Please set down only the lines between the line containing "二阶振荡系统。其近似特征频率" and the end of the records, inclusive, exactly as they stand.

[GIVEN ENTRIES]

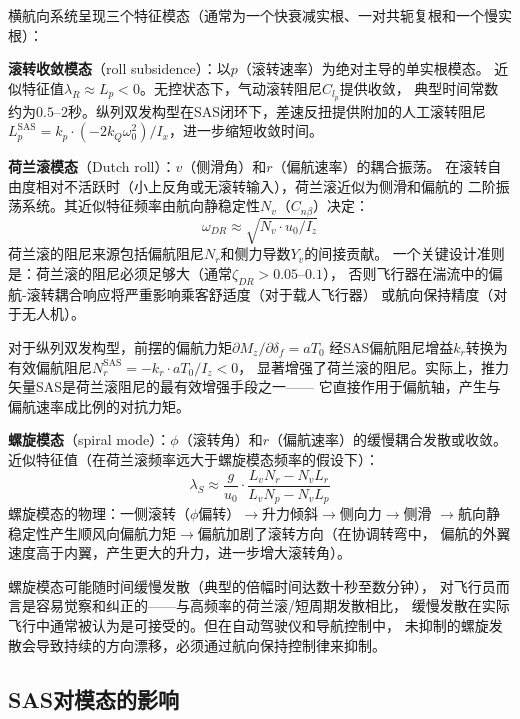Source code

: \documentclass[a4paper,12pt]{ctexart}
\theoremstyle{plain}
\theoremstyle{definition}
\begin{document}
横航向系统呈现三个特征模态（通常为一个快衰减实根、一对共轭复根和一个慢实根）\cite{etkin1982dynamics}：

\textbf{滚转收敛模态}（roll subsidence）：以$p$（滚转速率）为绝对主导的单实根模态。
近似特征值$\lambda_R \approx L_p < 0$。无控状态下，气动滚转阻尼$C_{l_p}$提供收敛，
典型时间常数约为$0.5$--$2$秒。纵列双发构型在SAS闭环下，差速反扭提供附加的人工滚转阻尼
$L_p^{\text{SAS}} = k_p \cdot (-2 k_Q \omega_0^2) / I_x $，进一步缩短收敛时间。

\textbf{荷兰滚模态}（Dutch roll）：$v$（侧滑角）和$r$（偏航速率）的耦合振荡。
在滚转自由度相对不活跃时（小上反角或无滚转输入），荷兰滚近似为侧滑和偏航的
二阶振荡系统。其近似特征频率由航向静稳定性$N_v$（$C_{n\beta}$）决定：
\begin{equation}
    \omega_{DR} \approx \sqrt{N_v \cdot u_0 / I_z}
\end{equation}
荷兰滚的阻尼来源包括偏航阻尼$N_r$和侧力导数$Y_v$的间接贡献。
一个关键设计准则是：荷兰滚的阻尼必须足够大（通常$\zeta_{DR} > 0.05$--$0.1$），
否则飞行器在湍流中的偏航-滚转耦合响应将严重影响乘客舒适度（对于载人飞行器）
或航向保持精度（对于无人机）。

对于纵列双发构型，前摆的偏航力矩$\partial M_z / \partial \delta_f = a T_0$
经SAS偏航阻尼增益$k_r$转换为有效偏航阻尼$N_r^{\text{SAS}} = -k_r \cdot a T_0 / I_z < 0$，
显著增强了荷兰滚的阻尼。实际上，推力矢量SAS是荷兰滚阻尼的最有效增强手段之一——
它直接作用于偏航轴，产生与偏航速率成比例的对抗力矩。

\textbf{螺旋模态}（spiral mode）：$\phi$（滚转角）和$r$（偏航速率）的缓慢耦合发散或收敛。
近似特征值（在荷兰滚频率远大于螺旋模态频率的假设下）：
\begin{equation}
    \lambda_S \approx \frac{g}{u_0} \cdot
    \frac{L_v N_r - N_v L_r}{L_v N_p - N_v L_p}
\end{equation}
螺旋模态的物理：一侧滚转（$\phi$偏转）$\to$升力倾斜$\to$侧向力$\to$侧滑
$\to$航向静稳定性产生顺风向偏航力矩$\to$偏航加剧了滚转方向（在协调转弯中，
偏航的外翼速度高于内翼，产生更大的升力，进一步增大滚转角）。

螺旋模态可能随时间缓慢发散（典型的倍幅时间达数十秒至数分钟），
对飞行员而言是容易觉察和纠正的——与高频率的荷兰滚/短周期发散相比，
缓慢发散在实际飞行中通常被认为是可接受的。但在自动驾驶仪和导航控制中，
未抑制的螺旋发散会导致持续的方向漂移，必须通过航向保持控制律来抑制。

\subsection{SAS对模态的影响}
\end{document}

[/GIVEN ENTRIES]

ANSWER BOX:
二阶振荡系统。其近似特征频率由航向静稳定性$N_v$（$C_{n\beta}$）决定：
\begin{equation}
    \omega_{DR} \approx \sqrt{N_v \cdot u_0 / I_z}
\end{equation}
荷兰滚的阻尼来源包括偏航阻尼$N_r$和侧力导数$Y_v$的间接贡献。
一个关键设计准则是：荷兰滚的阻尼必须足够大（通常$\zeta_{DR} > 0.05$--$0.1$），
否则飞行器在湍流中的偏航-滚转耦合响应将严重影响乘客舒适度（对于载人飞行器）
或航向保持精度（对于无人机）。

对于纵列双发构型，前摆的偏航力矩$\partial M_z / \partial \delta_f = a T_0$
经SAS偏航阻尼增益$k_r$转换为有效偏航阻尼$N_r^{\text{SAS}} = -k_r \cdot a T_0 / I_z < 0$，
显著增强了荷兰滚的阻尼。实际上，推力矢量SAS是荷兰滚阻尼的最有效增强手段之一——
它直接作用于偏航轴，产生与偏航速率成比例的对抗力矩。

\textbf{螺旋模态}（spiral mode）：$\phi$（滚转角）和$r$（偏航速率）的缓慢耦合发散或收敛。
近似特征值（在荷兰滚频率远大于螺旋模态频率的假设下）：
\begin{equation}
    \lambda_S \approx \frac{g}{u_0} \cdot
    \frac{L_v N_r - N_v L_r}{L_v N_p - N_v L_p}
\end{equation}
螺旋模态的物理：一侧滚转（$\phi$偏转）$\to$升力倾斜$\to$侧向力$\to$侧滑
$\to$航向静稳定性产生顺风向偏航力矩$\to$偏航加剧了滚转方向（在协调转弯中，
偏航的外翼速度高于内翼，产生更大的升力，进一步增大滚转角）。

螺旋模态可能随时间缓慢发散（典型的倍幅时间达数十秒至数分钟），
对飞行员而言是容易觉察和纠正的——与高频率的荷兰滚/短周期发散相比，
缓慢发散在实际飞行中通常被认为是可接受的。但在自动驾驶仪和导航控制中，
未抑制的螺旋发散会导致持续的方向漂移，必须通过航向保持控制律来抑制。

\subsection{SAS对模态的影响}
\end{document}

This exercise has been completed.